Maybe its just the view of an investor vs the view of a short term trader?
They say in Palestine: when apricots are cheap, plant apricot trees.
The reason? Nobody is looking after orchards when the fruit are too cheap, farmers will tear the trees out and change to other crops. Guess what happens with the price of apricots when your new trees are mature?
Maybe there is something retirement units and apricots have in common?
As I have said in the past, you do not fully understand OCA, and this comment proves that. Brent stated in yesterdays webinar that OCA will always provide some level of standard care beds, because they want all New Zealanders to have access to standard, affordable care should they need it. There was also a comment made about the Waterford site - they will be introducing some care beds (can't remember the exact wording here) and their current residents are already expressing excitement about that. Which confirms my comments that people want to have the option of care provided on site so they can have continuity of care throughout the rest of their life should they, or their spouse, need it.
You're such an interesting poster to follow Bull! You don't present a balanced perspective of the facts, which suggests you may be more interested in appearing 'correct' than actually being correct. Implicit bias can ruin an investor!
In terms of Fletcher's village - quite the interesting update. Have you considered whether sharing capital gains may actually be reasonable in this context, Bull? Are there any distinguishing features to the traditional retirement village?
If we look at the article, we see the shared capital gains approach is (likely) only possible because the village operates on a 'low cost' model. We need to consider whether sharing capital gains would continue to be sustainable if it offered traditional retirement amenities.
Further, the article states these villages are designed to 'plug the hole' between home ownership and a traditional retirement home. This means your target client will need to spend a large sum of money when they finally do move into a traditional retirement home. It will be very hard to convince that person to use your service if you are going to take all the capital gains, as they risk not being able to afford the retirement village when the time comes.
Finally, the village does not offer care, does not offer any ancillary services, and does not offer any amenities. When considering all of these factors, the 'village' appear to be more in line with traditional home ownership than an actual retirement village. In that context Bull, it would almost be unreasonable not to share capital gains with the resident? Otherwise, you are effectively saying: use our service, which is basically like owning a home, but you don't get any of the benefits of owning a home. The article states itself: the Fletcher's village is designed to operate as a 'downsize' option similar to home ownership.
Next, you have implied that this is a nail in the coffin for the retirement sector. Further, you posted this on an Oceania thread, implying this is a threat to Oceania. Have you considered whether these services are actually operating in the same corner of the market, Bull?
Let's examine. Oceania offers a full care, full amenity, high quality premium offering. By contrast, Fletchers village offers no care, no amenities, very few ancillary services and certainly not a premium offering.
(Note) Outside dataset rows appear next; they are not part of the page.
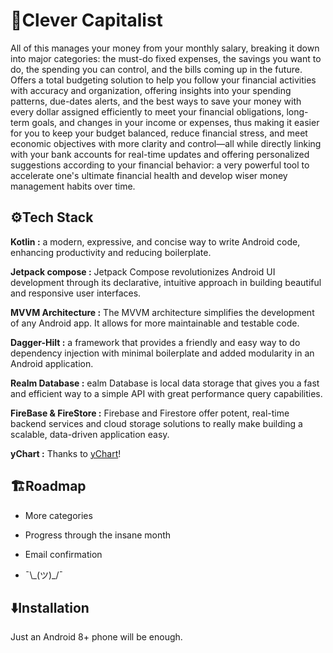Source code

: 
# 💸Clever Capitalist

All of this manages your money from your monthly salary, breaking it down into major categories: the must-do fixed expenses, the savings you want to do, the spending you can control, and the bills coming up in the future. Offers a total budgeting solution to help you follow your financial activities with accuracy and organization, offering insights into your spending patterns, due-dates alerts, and the best ways to save your money with every dollar assigned efficiently to meet your financial obligations, long-term goals, and changes in your income or expenses, thus making it easier for you to keep your budget balanced, reduce financial stress, and meet economic objectives with more clarity and control—all while directly linking with your bank accounts for real-time updates and offering personalized suggestions according to your financial behavior: a very powerful tool to accelerate one's ultimate financial health and develop wiser money management habits over time.


## ⚙️Tech Stack

**Kotlin :** a modern, expressive, and concise way to write Android code, enhancing productivity and reducing boilerplate.

**Jetpack compose :** Jetpack Compose revolutionizes Android UI development through its declarative, intuitive approach in building beautiful and responsive user interfaces.

**MVVM Architecture :** The MVVM architecture simplifies the development of any Android app. It allows for more maintainable and testable code.

**Dagger-Hilt :** a framework that provides a friendly and easy way to do dependency injection with minimal boilerplate and added modularity in an Android application.

**Realm Database :** ealm Database is local data storage that gives you a fast and efficient way to a simple API with great performance query capabilities.

**FireBase & FireStore :** Firebase and Firestore offer potent, real-time backend services and cloud storage solutions to really make building a scalable, data-driven application easy.

**yChart :** Thanks to [yChart](https://github.com/codeandtheory/YCharts)!


## 🏗️Roadmap

- More categories

- Progress through the insane month

- Email confirmation

- ¯\\\_(ツ)_/¯


## ⬇️Installation

Just an Android 8+ phone will be enough.
    
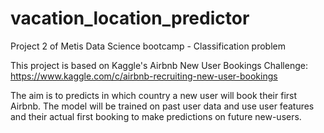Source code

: # vacation_location_predictor
Project 2 of Metis Data Science bootcamp - Classification problem

This project is based on Kaggle's Airbnb New User Bookings Challenge:
https://www.kaggle.com/c/airbnb-recruiting-new-user-bookings

The aim is to predicts in which country a new user will book their first Airbnb. 
The model will be trained on past user data and use user features and their actual first booking to make predictions on future new-users.
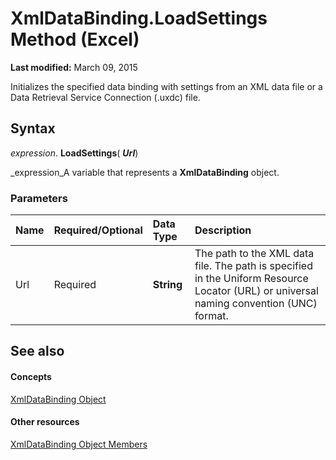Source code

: 
# XmlDataBinding.LoadSettings Method (Excel)

 **Last modified:** March 09, 2015

Initializes the specified data binding with settings from an XML data file or a Data Retrieval Service Connection (.uxdc) file.

## Syntax

 _expression_. **LoadSettings**( **_Url_**)

 _expression_A variable that represents a  **XmlDataBinding** object.


### Parameters



|**Name**|**Required/Optional**|**Data Type**|**Description**|
|:-----|:-----|:-----|:-----|
|Url|Required| **String**|The path to the XML data file. The path is specified in the Uniform Resource Locator (URL) or universal naming convention (UNC) format.|

## See also


#### Concepts


 [XmlDataBinding Object](45839d7d-7e9b-8fe5-81f8-ee13534d3664.md)
#### Other resources


 [XmlDataBinding Object Members](ed381777-636d-df54-d2e3-9a63bebc0c6b.md)
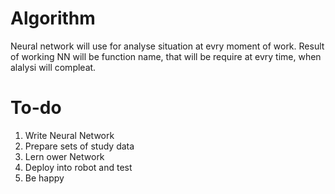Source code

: # Algorithm

Neural network will use for analyse situation at evry moment of work. 
Result of working NN will be function name, that will be require at evry time, when alalysi will compleat.

# To-do

1. Write Neural Network
2. Prepare sets of study data
3. Lern ower Network
4. Deploy into robot and test
5. Be happy
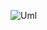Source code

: ![Uml](https://user-images.githubusercontent.com/46927190/121784780-9fca6b80-cbbe-11eb-9388-cf29c607a26e.png)
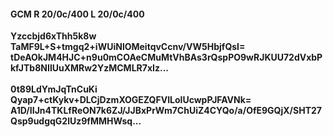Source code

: #### GCM R 20/0c/400 L 20/0c/400
**Yzccbjd6xThh5k8w**<br/>**TaMF9L+S+tmgq2+iWUiNlOMeitqvCcnv/VW5HbjfQsI=**<br/>**tDeAOkJM4HJC+n9u0mCOAeCMuMtVhBAs3rQspPO9wRJKUU72dVxbPkfJTb8NIlUuXMRw2YzMCMLR7xIz...**<br/><br/>
**0t89LdYmJqTnCuKi**<br/>**Qyap7+ctKykv+DLCjDzmXOGEZQFVILolUcwpPJFAVNk=**<br/>**A1D/IIJn4TKLfReON7k6ZJ/JJBxPrWm7ChUiZ4CYQo/a/OfE9GQjX/SHT27Qsp9udgqG2lUz9fMMHWsq...**
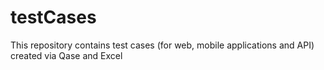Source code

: # testCases

This repository contains test cases (for web, mobile applications and API) created via Qase and Excel
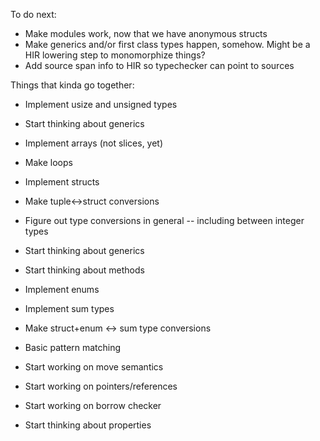 To do next:

 * Make modules work, now that we have anonymous structs
 * Make generics and/or first class types happen, somehow.  Might be a
   HIR lowering step to monomorphize things?
 * Add source span info to HIR so typechecker can point to sources


Things that kinda go together:

 * Implement usize and unsigned types
 * Start thinking about generics
 * Implement arrays (not slices, yet)
 * Make loops

 * Implement structs
 * Make tuple<->struct conversions
 * Figure out type conversions in general -- including between integer
   types
 * Start thinking about generics
 * Start thinking about methods

 * Implement enums
 * Implement sum types
 * Make struct+enum <-> sum type conversions
 * Basic pattern matching

 * Start working on move semantics
 * Start working on pointers/references
 * Start working on borrow checker
 * Start thinking about properties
Do you realistically consider that a potential client of Oceania will actually consider this village as an alternative? Oceania clients use its service because they consider they will eventually require care and want an upmarket service. Fletcher does not offer any of those elements. You could argue that Fletcher could offer these services down the track, but we know they cannot. They have rabbit holed themselves into a low-cost model.
Bull, I notice your post does not consider any of these aspects (regardless of whether they are correct or not). Did you potentially just post it without actually applying any critical thought? Very curious to hear your opinion - always looking for alternative evidence to test my investment thesis.
Whiskey Tango Foxtrot…hold on to your hats..we got 2 Bulls in the ring..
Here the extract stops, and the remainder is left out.